YARGITAY KARARI
DAİRE : 11. Ceza Dairesi
ESAS NO : 2014/2163
KARAR NO : 2014/14929
KARAR TARİHİ : 16.09.2014
Tebliğname No : 11 – 2013/57038
MAHKEMESİ : Mardin 2. Asliye Ceza Mahkemesi
TARİHİ : 05.04.2012
NUMARASI : 2011/244 (E) ve 2012/351 (K)
SUÇ : Mühür bozma
Sanık hakkında mühür bozma ve elektrik hırsızlığı suçundan verilen 05.04.2012 tarih ve 2011/244 Esas, 2012/351 Karar sayılı hükmün sanık tarafından temyiz edildiği, ancak aynı ilamda elektrik hırsızlığı suçundan kurulan hükmün Yargıtay Cumhuriyet Başsavcılığının 31.08.2012 tarihli yazısı ile 6352 sayılı Yasanın geçici 2/1-2 maddeleri uyarınca yeniden değerlendirilmesi için iadesi üzerine mühür bozma suçundan yeniden hüküm kurulmadığı ve temyiz de edilmediğinden sanığın 05.04.2012 tarihli ilk hükme yönelik yaptığı temyize hasren dosya incelenip gereği görüşüldü:
Özelleştirme İdaresi Başkanlığının 12.11.2013 tarih ve 2525 sayılı Dairemize hitaben gönderilen cevabi yazısında belirtildiği üzere, D. Elektrik Dağıtım A.Ş.’nin hisseleri 28.06.2013 tarihinde özel şirkete devredildiğinden tebliğnamedeki bozma isteyen görüşe iştirak olunmamıştır.
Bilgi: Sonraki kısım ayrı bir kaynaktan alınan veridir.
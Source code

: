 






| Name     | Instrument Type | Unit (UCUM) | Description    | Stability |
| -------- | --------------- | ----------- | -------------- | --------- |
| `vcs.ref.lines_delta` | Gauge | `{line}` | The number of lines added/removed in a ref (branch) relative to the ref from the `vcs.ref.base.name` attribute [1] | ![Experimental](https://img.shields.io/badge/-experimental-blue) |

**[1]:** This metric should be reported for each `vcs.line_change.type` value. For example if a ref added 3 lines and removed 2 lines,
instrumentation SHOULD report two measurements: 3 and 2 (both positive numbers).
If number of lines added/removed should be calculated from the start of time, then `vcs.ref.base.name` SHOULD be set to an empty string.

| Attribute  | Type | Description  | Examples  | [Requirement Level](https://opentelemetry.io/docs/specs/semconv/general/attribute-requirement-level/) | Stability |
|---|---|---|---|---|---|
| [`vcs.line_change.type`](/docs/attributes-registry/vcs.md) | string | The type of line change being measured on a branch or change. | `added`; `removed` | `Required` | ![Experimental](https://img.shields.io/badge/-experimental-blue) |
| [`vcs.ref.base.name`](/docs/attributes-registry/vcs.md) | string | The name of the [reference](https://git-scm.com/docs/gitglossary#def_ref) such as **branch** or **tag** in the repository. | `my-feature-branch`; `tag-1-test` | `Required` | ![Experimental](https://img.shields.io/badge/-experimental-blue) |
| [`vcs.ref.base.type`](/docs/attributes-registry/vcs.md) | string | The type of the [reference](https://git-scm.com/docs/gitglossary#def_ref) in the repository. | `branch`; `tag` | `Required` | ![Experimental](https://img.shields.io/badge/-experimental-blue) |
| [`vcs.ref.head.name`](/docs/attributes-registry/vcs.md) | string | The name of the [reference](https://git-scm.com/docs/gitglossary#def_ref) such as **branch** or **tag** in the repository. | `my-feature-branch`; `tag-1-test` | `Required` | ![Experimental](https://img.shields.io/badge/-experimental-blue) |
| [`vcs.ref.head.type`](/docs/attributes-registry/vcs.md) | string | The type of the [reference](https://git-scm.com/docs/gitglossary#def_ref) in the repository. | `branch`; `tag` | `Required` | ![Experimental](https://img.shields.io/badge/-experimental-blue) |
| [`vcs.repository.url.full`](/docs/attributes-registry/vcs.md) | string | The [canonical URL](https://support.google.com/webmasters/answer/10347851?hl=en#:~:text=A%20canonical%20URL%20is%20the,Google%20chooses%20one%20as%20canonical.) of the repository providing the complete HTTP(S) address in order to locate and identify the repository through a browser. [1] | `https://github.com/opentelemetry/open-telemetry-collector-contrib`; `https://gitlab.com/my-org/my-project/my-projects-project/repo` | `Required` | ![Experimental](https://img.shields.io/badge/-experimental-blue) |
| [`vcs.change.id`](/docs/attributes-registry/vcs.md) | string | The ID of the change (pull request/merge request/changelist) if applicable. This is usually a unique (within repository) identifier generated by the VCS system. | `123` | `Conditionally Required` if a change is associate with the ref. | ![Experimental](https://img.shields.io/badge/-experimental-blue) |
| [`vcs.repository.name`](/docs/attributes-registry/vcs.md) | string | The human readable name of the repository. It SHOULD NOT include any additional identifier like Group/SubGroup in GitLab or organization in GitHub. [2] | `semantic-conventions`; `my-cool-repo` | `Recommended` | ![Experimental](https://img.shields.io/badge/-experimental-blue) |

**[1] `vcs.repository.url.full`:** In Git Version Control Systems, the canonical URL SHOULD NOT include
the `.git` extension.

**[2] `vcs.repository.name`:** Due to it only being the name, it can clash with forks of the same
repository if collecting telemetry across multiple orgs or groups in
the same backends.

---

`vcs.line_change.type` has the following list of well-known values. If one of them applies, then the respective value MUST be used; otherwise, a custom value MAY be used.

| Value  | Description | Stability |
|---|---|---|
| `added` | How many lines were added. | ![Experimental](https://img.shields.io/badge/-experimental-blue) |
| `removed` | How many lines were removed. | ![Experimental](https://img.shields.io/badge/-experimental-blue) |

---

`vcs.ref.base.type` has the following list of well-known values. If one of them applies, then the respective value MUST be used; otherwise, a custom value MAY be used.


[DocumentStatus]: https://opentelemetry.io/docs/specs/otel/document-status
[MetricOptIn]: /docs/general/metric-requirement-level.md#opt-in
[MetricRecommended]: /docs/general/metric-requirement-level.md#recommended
1-Sanığın “ Bu eve 2011 yılının Ocak veya Şubat ayında taşınmıştım. İki ay kadar oturduktan sonra evden çıktım. Ben İstanbul’da olduğum sırada eşim de babasının yanındaydı. Bu sırada D.. D.. görevlileri gelmişler ve hakkımda tutanak düzenlemişler. Ben kaçak elektrik kullanmadım” şeklindeki savunması, 18.10.2011 tarihli araştırma tutanağına göre sanığın suça konu ikamette 2010 kış aylarında 3-4 ay kadar kaldığının belirlenmesi ile mühürleme işleminin 23.05.2002 tarihinde sanığın yokluğunda vefat eden Kasım Sürer imzası ile sayacın dışarı çıkarılması nedeniyle gerçekleştirildiğinin anlaşılması karşısında; gerçeğin kuşkuya yer vermeyecek şekilde belirlenmesi bakımından sanığın hangi aylarda suça konu yerde kaldığının etkin şekilde araştırılarak çelişkinin giderilmesi, mühürleme işlemi ile mühür bozma tarihleri arasındaki uzun sürede sayaçtaki kancanın kendiliğinden düşmesinin mümkün olup olmadığının bilirkişi marifetiyle araştırılmasından sonra sanığın hukuki durumunun tespitinin gerektiğinin gözetilmemesi,
Kabule göre de;
2-5271 sayılı CMK’nun 5728 sayılı Yasa ile değişik 231/5. maddesi uyarınca 2 yıl veya daha az süreli hapis veya adli para cezasına ilişkin mahkumiyet hükmünün açıklanmasının geri bırakılmasına karar verilebilmesi için, sanığın daha önce kasıtlı bir suçtan mahkum olmamış bulunması, mahkemece sanığın kişilik özellikleri ile duruşmadaki tutum ve davranışları gözönünde bulundurularak yeniden suç işlemeyeceği hususunda kanaate varılması ve suçun işlenmesiyle mağdurun veya kamunun uğradığı zararın aynen iade, suçtan önceki hale getirme veya tazmin suretiyle tamamen giderilmesi gerekmektedir. İncelenen dosyada cezası ertelenen sanığa yüklenen “mühür bozma” suçu neticesinde meydana gelen somut bir zarar bulunmadığı gözetilerek, suç tarihi itibarıyla engel sabıkası da bulunmayan sanığın hukuksal durumunun belirtilen yasal ölçütlere göre değerlendirilmesi yerine “zararın ödenmemesi” şeklindeki yetersiz gerekçeyle hükmün açıklanmasının geri bırakılmasına yer olmadığına karar verilmesi,
Yasaya aykırı, sanığın temyiz itirazları bu itibarla yerinde görülmüş olduğundan hükmün bu sebeplerden dolayı 5320 sayılı Yasanın 8/1. maddesi gereğince uygulanması gereken 1412 sayılı CMUK’nun 321. maddesi uyarınca BOZULMASINA, 16.09.2014 gününde oybirliği ile karar verildi.